## Provided information
=== Begin Enclosure ===
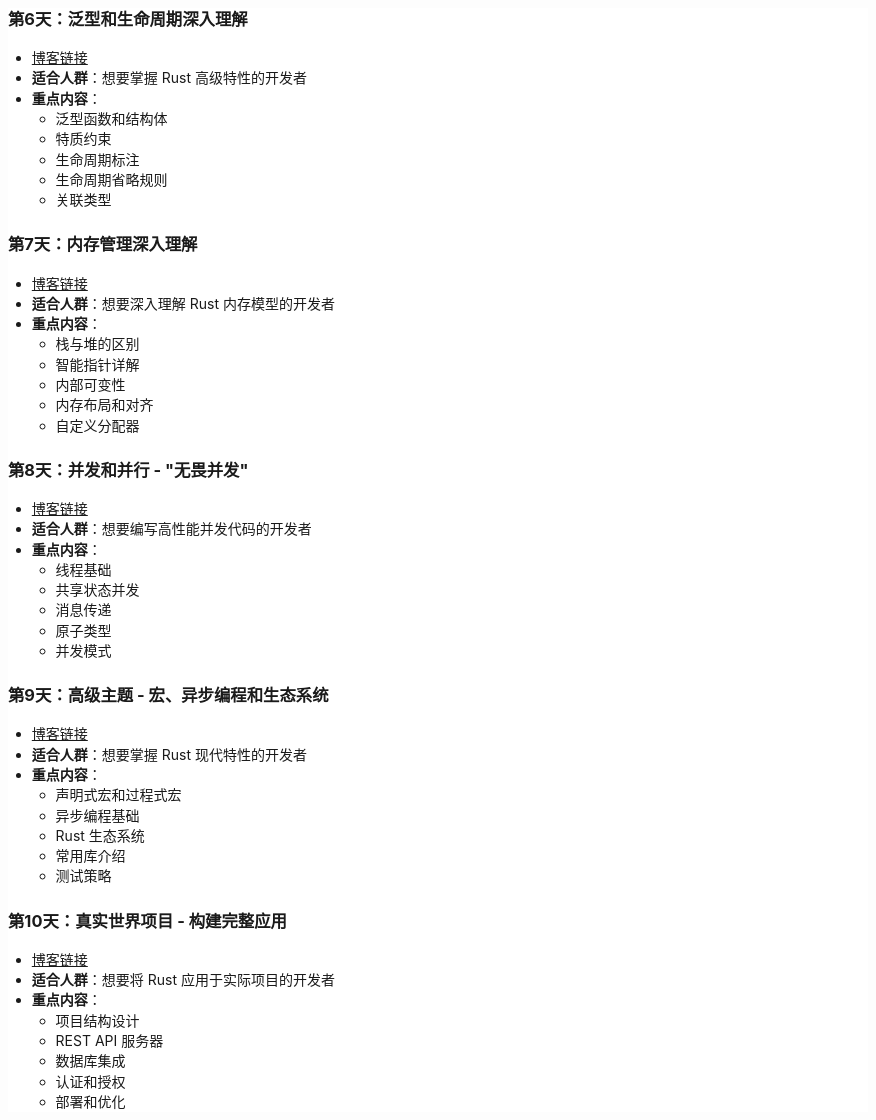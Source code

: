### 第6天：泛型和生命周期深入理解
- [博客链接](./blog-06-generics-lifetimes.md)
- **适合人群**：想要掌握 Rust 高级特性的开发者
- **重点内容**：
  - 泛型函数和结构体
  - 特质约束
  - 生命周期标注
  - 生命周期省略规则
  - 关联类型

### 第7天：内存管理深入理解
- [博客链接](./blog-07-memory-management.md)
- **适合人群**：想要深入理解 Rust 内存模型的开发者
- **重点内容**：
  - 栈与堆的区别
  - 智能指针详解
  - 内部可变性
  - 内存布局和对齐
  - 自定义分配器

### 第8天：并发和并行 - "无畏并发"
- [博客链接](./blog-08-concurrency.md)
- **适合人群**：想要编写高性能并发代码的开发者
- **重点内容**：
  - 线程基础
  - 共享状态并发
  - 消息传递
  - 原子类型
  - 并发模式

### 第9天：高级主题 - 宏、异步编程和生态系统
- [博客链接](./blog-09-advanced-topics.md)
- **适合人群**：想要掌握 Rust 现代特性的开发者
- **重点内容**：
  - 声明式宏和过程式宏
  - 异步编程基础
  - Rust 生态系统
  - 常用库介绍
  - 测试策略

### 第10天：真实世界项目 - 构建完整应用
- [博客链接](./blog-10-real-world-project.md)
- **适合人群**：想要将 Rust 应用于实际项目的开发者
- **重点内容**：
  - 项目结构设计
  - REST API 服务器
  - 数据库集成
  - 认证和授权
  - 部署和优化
=== End Enclosure ===
=== Begin Enclosure ===
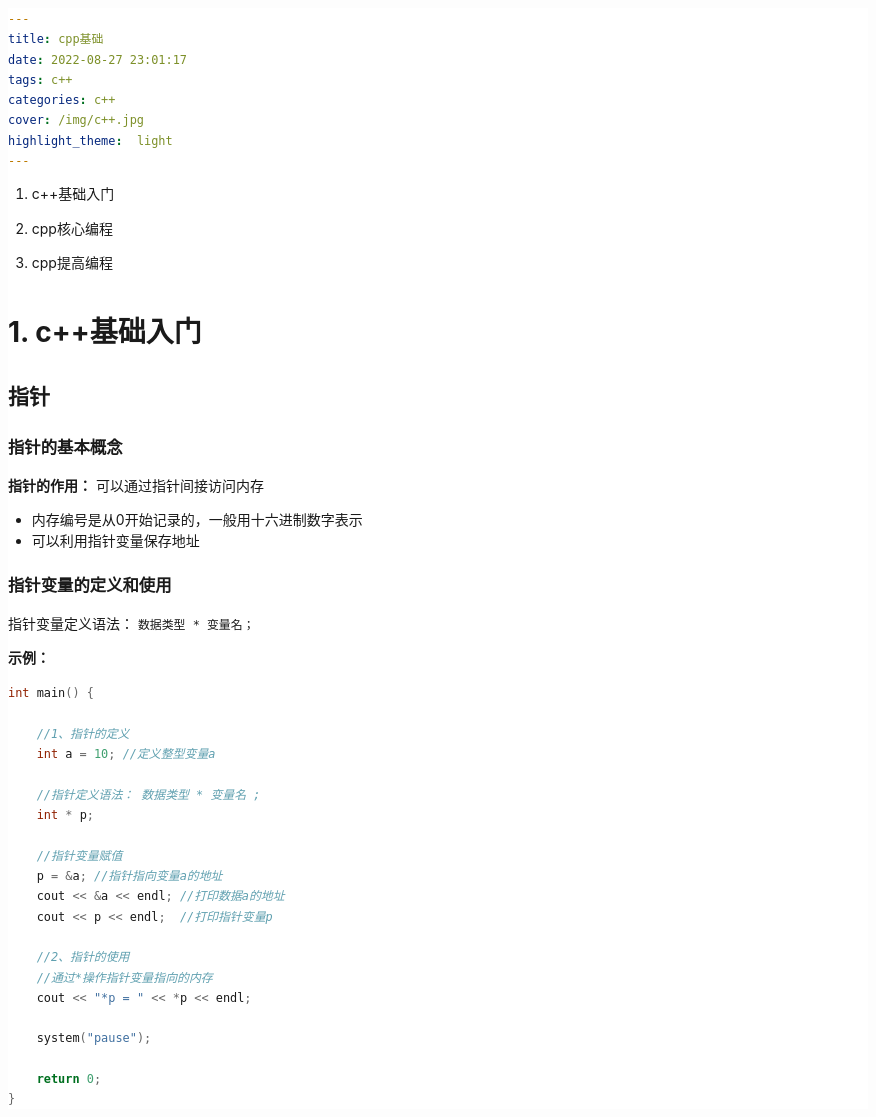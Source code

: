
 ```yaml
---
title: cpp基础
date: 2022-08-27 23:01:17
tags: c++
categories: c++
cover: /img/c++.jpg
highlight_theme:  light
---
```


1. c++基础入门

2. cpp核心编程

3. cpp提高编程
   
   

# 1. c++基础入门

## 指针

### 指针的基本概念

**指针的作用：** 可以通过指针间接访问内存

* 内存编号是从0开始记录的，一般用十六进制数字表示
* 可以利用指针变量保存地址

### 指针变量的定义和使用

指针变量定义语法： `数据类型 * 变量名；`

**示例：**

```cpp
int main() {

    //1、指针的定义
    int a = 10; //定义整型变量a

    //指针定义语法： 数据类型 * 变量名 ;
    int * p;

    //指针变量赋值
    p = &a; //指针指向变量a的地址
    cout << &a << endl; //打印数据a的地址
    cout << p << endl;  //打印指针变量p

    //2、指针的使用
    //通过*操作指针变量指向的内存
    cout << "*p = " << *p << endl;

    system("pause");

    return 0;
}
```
=== End Enclosure ===
## Problem details
Only the lines containing the word "endl" should be returned from the data above.

## Result of this exercise
    cout << &a << endl; //打印数据a的地址
    cout << p << endl;  //打印指针变量p
    cout << "*p = " << *p << endl;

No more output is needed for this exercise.